→ **DATA EXCERPTS**:

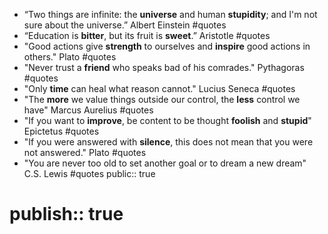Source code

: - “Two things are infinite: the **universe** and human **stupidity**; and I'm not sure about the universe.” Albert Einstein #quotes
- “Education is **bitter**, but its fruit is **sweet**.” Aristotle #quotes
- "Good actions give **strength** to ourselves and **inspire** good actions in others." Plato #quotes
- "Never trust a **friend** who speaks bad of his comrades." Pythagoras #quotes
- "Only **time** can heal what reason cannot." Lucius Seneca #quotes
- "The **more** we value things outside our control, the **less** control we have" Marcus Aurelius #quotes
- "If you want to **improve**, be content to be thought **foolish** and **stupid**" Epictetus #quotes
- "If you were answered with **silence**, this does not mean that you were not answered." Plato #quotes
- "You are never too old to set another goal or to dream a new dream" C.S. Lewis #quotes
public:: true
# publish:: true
...
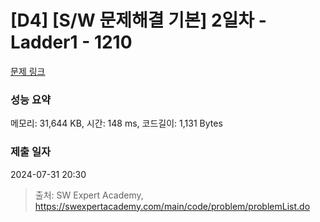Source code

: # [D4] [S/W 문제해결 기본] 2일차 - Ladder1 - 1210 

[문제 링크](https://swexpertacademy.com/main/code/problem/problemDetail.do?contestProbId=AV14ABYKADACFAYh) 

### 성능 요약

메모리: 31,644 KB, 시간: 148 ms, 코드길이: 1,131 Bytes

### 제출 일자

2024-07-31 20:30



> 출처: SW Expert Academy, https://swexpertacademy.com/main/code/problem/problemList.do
* * *
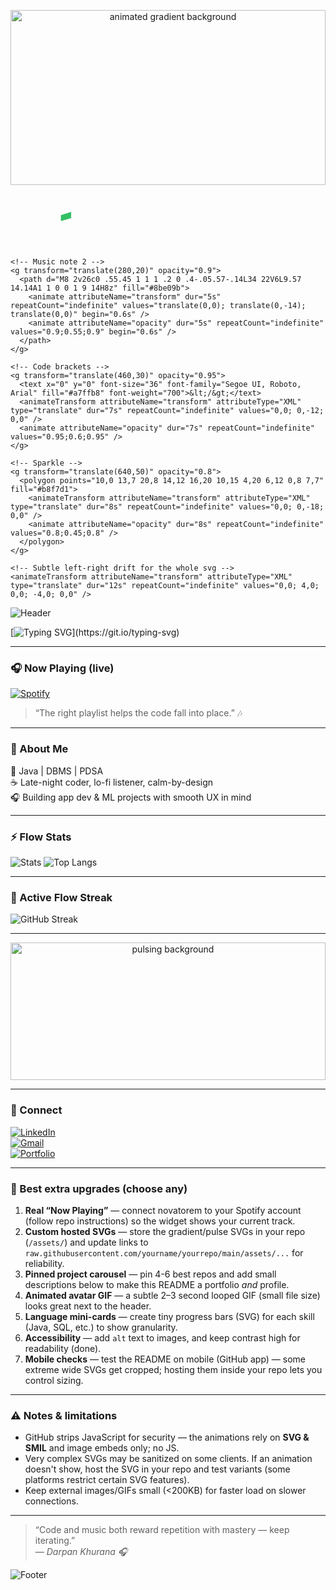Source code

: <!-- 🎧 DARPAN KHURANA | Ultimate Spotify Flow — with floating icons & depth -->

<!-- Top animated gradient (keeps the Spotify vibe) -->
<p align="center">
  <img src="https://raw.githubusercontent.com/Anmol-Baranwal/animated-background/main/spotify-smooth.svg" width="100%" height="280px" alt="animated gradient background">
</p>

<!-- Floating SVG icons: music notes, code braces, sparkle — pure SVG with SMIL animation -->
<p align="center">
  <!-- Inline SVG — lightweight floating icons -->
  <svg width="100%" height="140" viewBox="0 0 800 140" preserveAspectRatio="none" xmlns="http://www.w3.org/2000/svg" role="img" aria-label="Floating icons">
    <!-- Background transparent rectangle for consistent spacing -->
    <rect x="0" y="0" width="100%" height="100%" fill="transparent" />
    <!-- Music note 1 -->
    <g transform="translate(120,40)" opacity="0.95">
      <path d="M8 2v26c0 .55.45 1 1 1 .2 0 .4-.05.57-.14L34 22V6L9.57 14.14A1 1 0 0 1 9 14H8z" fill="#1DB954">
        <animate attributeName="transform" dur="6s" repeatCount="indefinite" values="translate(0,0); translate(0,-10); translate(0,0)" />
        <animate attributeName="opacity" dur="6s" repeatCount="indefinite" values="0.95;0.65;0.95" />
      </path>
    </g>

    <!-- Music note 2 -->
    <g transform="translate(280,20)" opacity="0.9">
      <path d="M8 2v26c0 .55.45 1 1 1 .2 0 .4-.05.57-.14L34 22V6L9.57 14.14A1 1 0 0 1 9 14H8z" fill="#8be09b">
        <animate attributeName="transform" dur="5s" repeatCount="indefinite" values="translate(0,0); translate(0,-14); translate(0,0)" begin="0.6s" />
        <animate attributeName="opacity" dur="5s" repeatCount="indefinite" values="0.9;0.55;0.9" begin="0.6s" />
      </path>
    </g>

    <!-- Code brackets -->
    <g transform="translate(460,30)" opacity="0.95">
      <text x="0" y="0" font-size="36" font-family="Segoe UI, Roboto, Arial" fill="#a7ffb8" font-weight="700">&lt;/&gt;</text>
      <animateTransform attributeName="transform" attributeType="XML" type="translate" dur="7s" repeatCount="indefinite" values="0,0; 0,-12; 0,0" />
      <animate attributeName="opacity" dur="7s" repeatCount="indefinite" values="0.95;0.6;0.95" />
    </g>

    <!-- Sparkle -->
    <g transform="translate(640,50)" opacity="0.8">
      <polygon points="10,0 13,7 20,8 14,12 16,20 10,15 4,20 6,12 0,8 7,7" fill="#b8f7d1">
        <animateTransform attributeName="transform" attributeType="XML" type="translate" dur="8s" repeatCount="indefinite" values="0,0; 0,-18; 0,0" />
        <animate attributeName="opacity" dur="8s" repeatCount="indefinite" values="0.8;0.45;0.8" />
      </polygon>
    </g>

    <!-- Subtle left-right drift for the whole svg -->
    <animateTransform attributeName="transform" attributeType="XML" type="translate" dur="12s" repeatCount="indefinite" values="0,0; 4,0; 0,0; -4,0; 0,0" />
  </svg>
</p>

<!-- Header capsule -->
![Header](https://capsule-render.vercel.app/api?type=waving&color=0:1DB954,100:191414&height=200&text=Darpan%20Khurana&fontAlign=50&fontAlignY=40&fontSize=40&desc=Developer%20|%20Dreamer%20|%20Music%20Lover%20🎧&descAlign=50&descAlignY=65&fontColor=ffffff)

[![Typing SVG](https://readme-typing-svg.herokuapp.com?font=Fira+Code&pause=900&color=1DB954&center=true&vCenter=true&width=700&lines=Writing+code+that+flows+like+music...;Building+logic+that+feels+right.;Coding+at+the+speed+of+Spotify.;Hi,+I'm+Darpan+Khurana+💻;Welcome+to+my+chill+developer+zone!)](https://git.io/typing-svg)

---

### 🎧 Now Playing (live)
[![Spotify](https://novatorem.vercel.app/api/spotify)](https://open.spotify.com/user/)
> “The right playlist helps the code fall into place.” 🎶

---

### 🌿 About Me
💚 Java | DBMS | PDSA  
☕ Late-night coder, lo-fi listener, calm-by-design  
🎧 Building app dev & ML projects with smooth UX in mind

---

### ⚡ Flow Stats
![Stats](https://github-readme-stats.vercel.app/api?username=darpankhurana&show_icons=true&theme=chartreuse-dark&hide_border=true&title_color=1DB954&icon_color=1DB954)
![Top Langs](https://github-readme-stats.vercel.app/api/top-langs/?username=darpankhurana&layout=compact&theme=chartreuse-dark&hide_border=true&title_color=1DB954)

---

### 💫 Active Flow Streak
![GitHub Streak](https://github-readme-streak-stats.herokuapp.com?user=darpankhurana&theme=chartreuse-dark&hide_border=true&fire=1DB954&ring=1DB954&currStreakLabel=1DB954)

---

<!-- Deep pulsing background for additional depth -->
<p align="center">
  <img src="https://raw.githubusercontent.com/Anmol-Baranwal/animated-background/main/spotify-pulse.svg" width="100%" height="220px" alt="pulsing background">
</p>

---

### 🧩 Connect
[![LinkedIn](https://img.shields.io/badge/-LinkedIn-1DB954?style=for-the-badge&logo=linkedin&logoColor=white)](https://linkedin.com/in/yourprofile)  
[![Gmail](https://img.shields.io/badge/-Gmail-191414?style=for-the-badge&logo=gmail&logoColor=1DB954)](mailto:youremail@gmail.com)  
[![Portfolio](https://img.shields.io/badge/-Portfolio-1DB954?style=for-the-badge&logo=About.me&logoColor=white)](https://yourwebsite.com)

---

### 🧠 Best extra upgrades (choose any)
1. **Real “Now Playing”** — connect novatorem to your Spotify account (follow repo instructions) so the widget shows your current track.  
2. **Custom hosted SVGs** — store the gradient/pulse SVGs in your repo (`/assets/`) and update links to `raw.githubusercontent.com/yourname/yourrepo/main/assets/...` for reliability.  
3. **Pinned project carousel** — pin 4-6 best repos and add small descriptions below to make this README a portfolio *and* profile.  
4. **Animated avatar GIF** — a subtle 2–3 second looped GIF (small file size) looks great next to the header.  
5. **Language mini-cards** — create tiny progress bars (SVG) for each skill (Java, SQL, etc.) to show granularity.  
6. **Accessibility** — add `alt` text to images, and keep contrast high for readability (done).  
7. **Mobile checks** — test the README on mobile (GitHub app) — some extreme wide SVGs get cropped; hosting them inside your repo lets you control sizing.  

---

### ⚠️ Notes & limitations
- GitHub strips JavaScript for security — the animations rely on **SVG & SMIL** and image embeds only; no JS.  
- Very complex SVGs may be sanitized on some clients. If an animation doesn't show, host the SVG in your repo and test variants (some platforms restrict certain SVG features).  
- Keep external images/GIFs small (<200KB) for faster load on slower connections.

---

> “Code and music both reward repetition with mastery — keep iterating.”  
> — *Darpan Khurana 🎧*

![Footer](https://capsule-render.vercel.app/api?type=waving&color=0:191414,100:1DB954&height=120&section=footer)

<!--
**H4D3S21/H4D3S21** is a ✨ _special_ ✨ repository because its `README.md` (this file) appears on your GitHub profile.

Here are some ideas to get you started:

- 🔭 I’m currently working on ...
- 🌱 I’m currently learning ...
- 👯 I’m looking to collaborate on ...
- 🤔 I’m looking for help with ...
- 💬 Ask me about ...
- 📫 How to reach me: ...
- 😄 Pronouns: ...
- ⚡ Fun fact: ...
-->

→ **EXERCISE INSTRUCTIONS**: Please return the lines above that run from the line containing "### ⚠️ Notes & limitations" to the line containing "- GitHub strips", inclusive, exactly and with no other lines.

→ **EXERCISE ANSWER**:
### ⚠️ Notes & limitations
- GitHub strips JavaScript for security — the animations rely on **SVG & SMIL** and image embeds only; no JS.  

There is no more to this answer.